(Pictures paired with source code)
"""
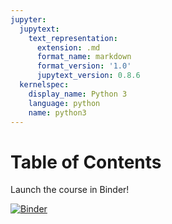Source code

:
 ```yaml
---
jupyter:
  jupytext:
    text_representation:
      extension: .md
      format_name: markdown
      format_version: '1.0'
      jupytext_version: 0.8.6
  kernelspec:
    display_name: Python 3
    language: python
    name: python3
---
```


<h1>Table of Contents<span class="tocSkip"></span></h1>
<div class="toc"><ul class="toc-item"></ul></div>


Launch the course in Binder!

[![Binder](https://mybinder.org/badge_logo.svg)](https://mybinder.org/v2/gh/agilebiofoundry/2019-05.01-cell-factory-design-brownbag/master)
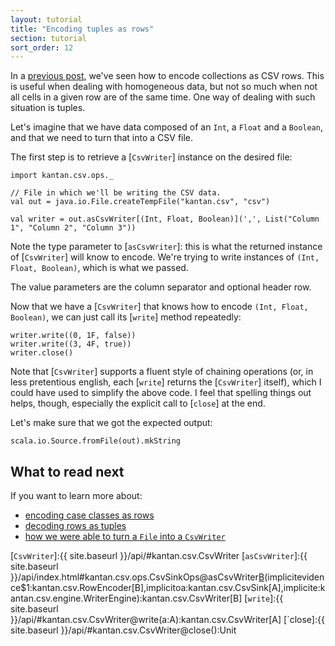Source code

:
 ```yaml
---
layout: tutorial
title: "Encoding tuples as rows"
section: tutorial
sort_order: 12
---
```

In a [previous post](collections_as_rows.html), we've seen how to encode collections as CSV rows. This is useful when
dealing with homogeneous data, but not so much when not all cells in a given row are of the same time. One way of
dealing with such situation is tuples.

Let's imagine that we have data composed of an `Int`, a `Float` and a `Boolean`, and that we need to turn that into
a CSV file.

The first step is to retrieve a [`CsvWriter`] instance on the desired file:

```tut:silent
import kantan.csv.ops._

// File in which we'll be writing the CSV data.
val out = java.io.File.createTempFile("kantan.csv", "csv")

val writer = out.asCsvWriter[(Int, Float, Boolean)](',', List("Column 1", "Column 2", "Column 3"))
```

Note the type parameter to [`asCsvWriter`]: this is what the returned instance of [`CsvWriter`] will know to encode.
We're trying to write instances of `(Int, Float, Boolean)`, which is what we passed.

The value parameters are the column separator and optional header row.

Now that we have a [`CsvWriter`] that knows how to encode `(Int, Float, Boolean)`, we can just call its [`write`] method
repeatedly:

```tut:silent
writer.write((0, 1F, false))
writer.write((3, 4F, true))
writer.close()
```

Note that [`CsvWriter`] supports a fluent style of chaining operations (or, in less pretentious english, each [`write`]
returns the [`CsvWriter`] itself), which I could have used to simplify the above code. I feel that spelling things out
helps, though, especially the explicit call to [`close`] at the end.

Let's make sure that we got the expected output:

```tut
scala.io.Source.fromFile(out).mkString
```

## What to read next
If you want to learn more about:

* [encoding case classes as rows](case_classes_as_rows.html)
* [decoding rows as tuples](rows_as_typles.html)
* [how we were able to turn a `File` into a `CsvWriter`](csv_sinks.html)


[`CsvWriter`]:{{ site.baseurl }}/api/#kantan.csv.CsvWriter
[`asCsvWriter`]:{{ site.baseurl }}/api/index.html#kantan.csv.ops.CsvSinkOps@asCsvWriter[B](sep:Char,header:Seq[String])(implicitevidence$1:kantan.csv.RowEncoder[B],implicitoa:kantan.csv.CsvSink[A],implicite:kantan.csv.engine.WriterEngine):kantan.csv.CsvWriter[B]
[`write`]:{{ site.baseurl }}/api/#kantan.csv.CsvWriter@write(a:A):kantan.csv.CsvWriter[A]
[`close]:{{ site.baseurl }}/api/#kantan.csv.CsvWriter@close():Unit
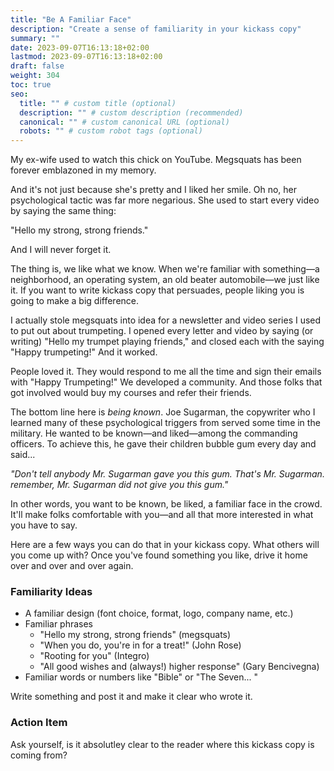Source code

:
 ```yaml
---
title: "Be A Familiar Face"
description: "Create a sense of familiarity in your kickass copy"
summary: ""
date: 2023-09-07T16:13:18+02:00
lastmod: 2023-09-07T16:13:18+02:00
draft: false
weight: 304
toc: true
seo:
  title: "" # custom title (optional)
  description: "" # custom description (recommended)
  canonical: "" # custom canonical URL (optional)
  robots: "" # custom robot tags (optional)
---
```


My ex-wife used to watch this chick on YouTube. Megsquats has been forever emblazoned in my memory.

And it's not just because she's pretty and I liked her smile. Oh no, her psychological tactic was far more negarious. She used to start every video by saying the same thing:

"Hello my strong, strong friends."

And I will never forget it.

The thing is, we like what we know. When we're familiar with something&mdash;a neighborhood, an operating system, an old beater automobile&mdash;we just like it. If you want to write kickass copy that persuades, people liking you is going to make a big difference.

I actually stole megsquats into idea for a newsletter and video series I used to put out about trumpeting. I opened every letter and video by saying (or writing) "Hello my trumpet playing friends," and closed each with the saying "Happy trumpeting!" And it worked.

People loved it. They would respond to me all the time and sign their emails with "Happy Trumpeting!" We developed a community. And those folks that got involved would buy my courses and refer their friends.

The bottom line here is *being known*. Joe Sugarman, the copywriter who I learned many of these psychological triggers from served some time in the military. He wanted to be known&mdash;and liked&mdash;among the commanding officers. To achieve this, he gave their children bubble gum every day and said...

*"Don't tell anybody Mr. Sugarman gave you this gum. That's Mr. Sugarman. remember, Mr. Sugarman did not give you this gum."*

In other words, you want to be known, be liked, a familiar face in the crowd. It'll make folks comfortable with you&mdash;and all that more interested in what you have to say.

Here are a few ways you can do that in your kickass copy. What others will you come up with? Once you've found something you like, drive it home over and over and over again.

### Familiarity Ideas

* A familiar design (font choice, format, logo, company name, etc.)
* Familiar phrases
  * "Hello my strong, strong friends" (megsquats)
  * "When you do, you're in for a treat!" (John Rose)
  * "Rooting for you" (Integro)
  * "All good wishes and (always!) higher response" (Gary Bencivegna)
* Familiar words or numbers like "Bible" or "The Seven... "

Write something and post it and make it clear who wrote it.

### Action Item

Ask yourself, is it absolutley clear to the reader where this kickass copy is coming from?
"""
**WORK ITEM:** Note each line above that contains "into" and copy it out.

**RESPONSE BOX:**
Let's imagine that we have data composed of an `Int`, a `Float` and a `Boolean`, and that we need to turn that into
* [how we were able to turn a `File` into a `CsvWriter`](csv_sinks.html)
I actually stole megsquats into idea for a newsletter and video series I used to put out about trumpeting. I opened every letter and video by saying (or writing) "Hello my trumpet playing friends," and closed each with the saying "Happy trumpeting!" And it worked.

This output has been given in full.